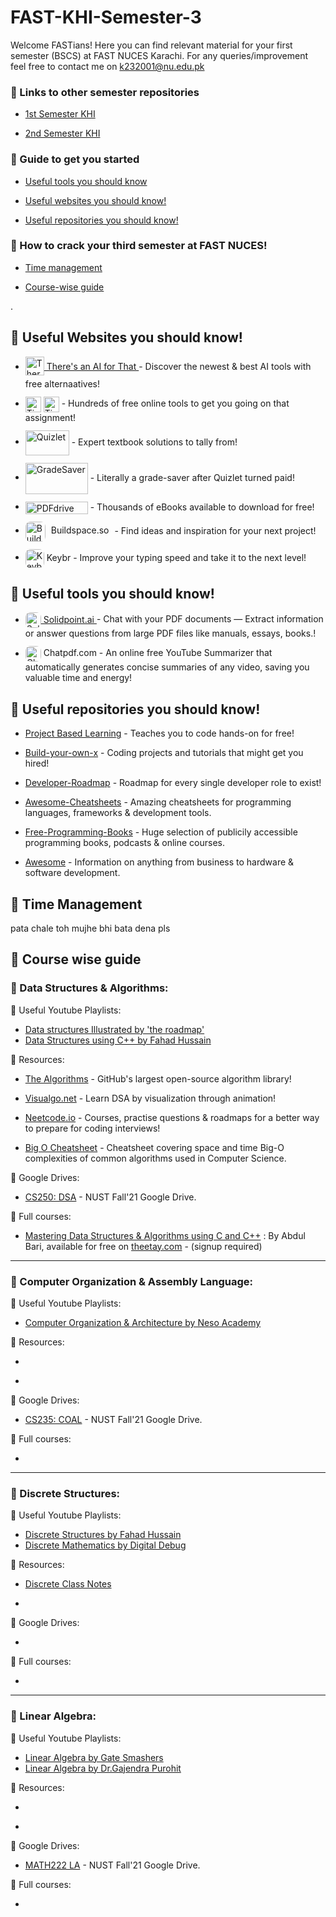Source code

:
# FAST-KHI-Semester-3

Welcome FASTians! Here you can find relevant material for your first semester (BSCS) at FAST NUCES Karachi. For any queries/improvement feel free to contact me on k232001@nu.edu.pk 

### 🔗 Links to other semester repositories
- [1st Semester KHI](https://github.com/MuxammilSidd/FAST-KHI-Semester-1)

- [2nd Semester KHI](https://github.com/MuxammilSidd/FAST-KHI-Semester-2)

### 🔗 Guide to get you started
- [Useful tools you should know](#-useful-tools-you-should-know)

- [Useful websites you should know!](#-useful-websites-you-should-know)

- [Useful repositories you should know!](#-useful-repositories-you-should-know)

### 🔗 How to crack your third semester at FAST NUCES!
- [Time management](#-time-management)

- [Course-wise guide](#-course-wise-guide)

.

## 🔗 Useful Websites you should know!

- <a href="https://theresanaiforthat.com/">
    <img src="https://media.beehiiv.com/cdn-cgi/image/fit=scale-down,format=auto,onerror=redirect,quality=80/uploads/publication/logo/96f425ae-6c09-4f9f-b8f8-cedd1b726427/android-chrome-512x512.png" alt="Theresanaiforthat" width="30" height="30" style="vertical-align:middle; margin-bottom: 5px; text-decoration:none; border:none;">
    There's an AI for That
  </a> - Discover the newest & best AI tools with free alternaatives!

- <a href="https://tinywow.com/" style="text-decoration:none; display:inline-block; margin-top: 12px;">
    <img src="https://tinywow.com/v3/img/favicon-tinywow.svg" alt="TinyWow Favicon" width="25" height="25" style="vertical-align:middle; margin-bottom: 0;  display:inline; border:none;">
    <img src="https://tinywow.com/v3/img/logo.svg" alt="TinyWow Text" height="25" style="vertical-align:middle; margin-bottom: 0;  display:inline; border:none;">
  </a> - Hundreds of free online tools to get you going on that assignment!

- <a href="https://quizlet.com/" style="text-decoration:none; display:inline-block; margin-top: 12px;">
    <img src="https://logos-world.net/wp-content/uploads/2021/03/Quizlet-Logo.png" alt="Quizlet" width="70" height="40" style="vertical-align:middle; margin-bottom: 0; text-decoration:none; border:none;">
  </a> - Expert textbook solutions to tally from!

- <a href="https://www.gradesaver.com/" style="text-decoration:none; display:inline-block; margin-top: 12px;">
    <img src="https://www.gradesaver.com/assets/logos/head-39d3d4f4e80fb364ecbffd1884663226a1a58efa38367c551694c88c40330163.svg" alt="GradeSaver" width="100" height="50" style="vertical-align:middle; margin-bottom: 0; text-decoration:none; border:none;">
  </a> - Literally a grade-saver after Quizlet turned paid!

- <a href="https://www.pdfdrive.com/" style="text-decoration:none; display:inline-block; margin-top: 12px;">
    <img src="https://www.pdfdrive.com/assets/img/logo-1.png.pagespeed.ce.5UNSDNAJsC.png" alt="PDFdrive" width="100" height="20" style="vertical-align:middle; margin-bottom: 0; text-decoration:none; border:none;">
  </a> - Thousands of eBooks available to download for free!

- <a href="https://sage.buildspace.so/projects" style="text-decoration:none; display:inline-block; margin-top: 12px;">
    <img src="https://avatars.githubusercontent.com/u/65048157?s=200&v=4" alt="Buildspace.so" width="32" height="32" style="vertical-align:middle; margin-bottom: 0; text-decoration:none; border:none; border-radius: 8px"><span style="margin:5px;"> Buildspace.so</span>
  </a> - Find ideas and inspiration for your next project!

- <a href="https://www.keybr.com/" style="text-decoration:none; display:inline-block; margin-top: 12px;">
    <img src="https://www.keybr.com/cover.png" alt="Keybr" width="30" height="30" style="vertical-align:middle; margin-bottom: px; text-decoration:none; border:none; border-radius: 8px"> <span style="margin: 0;"> Keybr</span>
  </a> - Improve your typing speed and take it to the next level!

## 🔗 Useful tools you should know!
- <a href="https://solidpoint.ai/" >
    <img src="https://encrypted-tbn0.gstatic.com/images?q=tbn:ANd9GcSeMd6S0X2XFnVQLDr-kTJsyKjMhDwPCwFg9Q&s" alt="SolidPoint" width="25" height="25" style="vertical-align:middle; margin-bottom: 0; text-decoration:none; border:none; border-radius: 8px"> Solidpoint.ai
  </a> - Chat with your PDF documents — Extract information or answer questions from large PDF files like manuals, essays, books.!

- <a href="https://www.chatpdf.com/" style="text-decoration:none; display:inline-block; margin-top: 12px;">
    <img src="https://pipedream.com/s.v0/app_n5hv82/logo/orig" alt="Chatpdf" width="25" height="25" style="vertical-align:middle; margin-bottom: 0; text-decoration:none; border:none; border-radius: 8px"> Chatpdf.com
  </a> - An online free YouTube Summarizer that automatically generates concise summaries of any video, saving you valuable time and energy!

## 🔗 Useful repositories you should know!
- [Project Based Learning](https://github.com/practical-tutorials/project-based-learning) - Teaches you to code hands-on for free!

- [Build-your-own-x](https://github.com/codecrafters-io/build-your-own-x) - Coding projects and tutorials that might get you hired!

- [Developer-Roadmap](https://github.com/kamranahmedse/developer-roadmap) - Roadmap for every single developer role to exist!

- [Awesome-Cheatsheets](https://github.com/LeCoupa/awesome-cheatsheets) - Amazing cheatsheets for programming languages, frameworks & development tools.

- [Free-Programming-Books](https://github.com/EbookFoundation/free-programming-books) - Huge selection of publicily accessible programming books, podcasts & online courses.

- [Awesome](https://github.com/sindresorhus/awesome) - Information on anything from business to hardware & software development.

## 🔗 Time Management
pata chale toh mujhe bhi bata dena pls

## 🔗 Course wise guide
### 📌 Data Structures & Algorithms:
🔗 Useful Youtube Playlists:

- [Data structures Illustrated by 'the roadmap'](https://youtube.com/playlist?list=PLkZYeFmDuaN2-KUIv-mvbjfKszIGJ4FaY&si=ux5N9jpJ18VHgMzB)
- [Data Structures using C++ by Fahad Hussain](https://www.youtube.com/playlist?list=PLtCBuHKmdxOfCp0uG9Bw8JVEreYcIl0H0)

🔗 Resources:
- [The Algorithms](https://the-algorithms.com/) - GitHub's largest open-source algorithm library!

- [Visualgo.net](https://visualgo.net/) - Learn DSA by visualization through animation!

- [Neetcode.io](https://neetcode.io/) - Courses, practise questions & roadmaps for a better way to prepare for coding interviews!

- [Big O Cheatsheet](https://www.bigocheatsheet.com/) - Cheatsheet covering space and time Big-O complexities of common algorithms used in Computer Science.

🔗 Google Drives:
- [CS250: DSA](https://drive.google.com/drive/folders/1Rvotax4W1Pl0MDpm17xJPkggkfIgusyK?usp=drive_link) - NUST Fall'21 Google Drive.

🔗 Full courses:
- [Mastering Data Structures & Algorithms using C and C++](https://theetay.com/courses/udemy-mastering-data-structures-algorithms-using-c-and-c-abdul-bari/) : By Abdul Bari, available for free on [theetay.com](https://theetay.com) - (signup required)

---

### 📌 Computer Organization & Assembly Language:
🔗 Useful Youtube Playlists:

- [Computer Organization & Architecture by Neso Academy](https://www.youtube.com/watch?v=Ol8D69VKX2k&list=PLBlnK6fEyqRgLLlzdgiTUKULKJPYc0A4q&pp=iAQB)

🔗 Resources:
- []() 

- []() 

🔗 Google Drives:
- [CS235: COAL](https://drive.google.com/drive/folders/1cH61VF26g7fzMPLdawQy2WB3caSRHE3m?usp=drive_link) - NUST Fall'21 Google Drive.

🔗 Full courses:
- []() 

---

### 📌 Discrete Structures:
🔗 Useful Youtube Playlists:

- [Discrete Structures by Fahad Hussain](https://www.youtube.com/playlist?list=PLtCBuHKmdxOduWhQPbEwLN2ULKMqgQ44m)
- [Discrete Mathematics by Digital Debug](https://youtube.com/playlist?list=PL0P7Vq6rO59oKchppOBiTjNBxA1tuZ3ui&si=4d37435ZXwRppto0)

🔗 Resources:
- [Discrete Class Notes](https://www.math.wichita.edu/discrete-book/discrete-class-notes.html) 

- []() 

🔗 Google Drives:
- []()

🔗 Full courses:
- []()

---

### 📌 Linear Algebra:
🔗 Useful Youtube Playlists:

- [Linear Algebra by Gate Smashers](https://www.youtube.com/playlist?list=PLxCzCOWd7aiHnkPiCulMX5SIHMl2ZMmzL)
- [Linear Algebra by Dr.Gajendra Purohit](https://www.youtube.com/playlist?list=PLU6SqdYcYsfI7Ebw_j-Vy8YKHdbHKP9am)

🔗 Resources:
- []() 

- []() 

🔗 Google Drives:
- [MATH222 LA](https://drive.google.com/drive/folders/1XaW7Vrsqrrd5WPFAZNU58LVHmRgCPl3m?usp=drive_link) - NUST Fall'21 Google Drive.

🔗 Full courses:
- []()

» Work required: Report the number of lines in the listing above that hold the word "projects", and give no other text.

» Task output: 2